You know the SET and RESET signals are active low, because when they were both high, the input was transferred to the output with each rising clock edge. This means SET and RESET must have been de-asserted when high. Meaning they must be active low signals.

so for this active low reset and set,if you feed reset and set low signal,the D-flip flop can't operate normally;but for active high reset and set,it can operate normally.Is my thinking correct?

An active-high RESET and SET could be implemented by just putting an inverter in front of each of the existing RESETn and SETn inputs. If you did this nothing about the behavior of the circuit would change except the RESET and SET behaviors would happen when the corresponding inputs are high rather than low (and there would be a slight delay in the flip-flop recognizing these inputs). In case both SET and RESET were asserted (which would now mean they were high), you would still see both outputs go high.

Edit

In a comment on another answer you said,

When Set and Reset are both active,you mean both active high? or active low?

I think you misunderstand what "active high" and "active low" mean.

These terms indicate how the circuit is designed, not the state that they are in at an instant in time.

"Active low" means the circuit is designed so that a low voltage (for example, 0 V) indicates a logical "true" value, or a logical "1" or an asserted state; while a high voltage indicates "false", "0" or the de-asserted state.

"Active high" means the opposite.

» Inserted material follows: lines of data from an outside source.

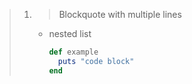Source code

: > 1. > Blockquote
>    with multiple lines
>    - nested list
>
>      ```ruby
>      def example
>        puts "code block"
>      end
>      ```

The circuit is designed so that a low voltage indicates "false", "0", or de-assertion, while a high voltage indicates "true", "1" or the asserted state.

To put it in a table, an active-low design might have

voltage    1/0     meaning
--------------------------
0 V         1      asserted
5 V         0      de-asserted

while the complementary active-high design would have

voltage    1/0     meaning
--------------------------
0 V         0      de-asserted
5 V         1      asserted

Given a circuit, you can't change it from active high to active low just by changing its input voltages. You have to change the circuit design to change it from an active low circuit to an active high circuit.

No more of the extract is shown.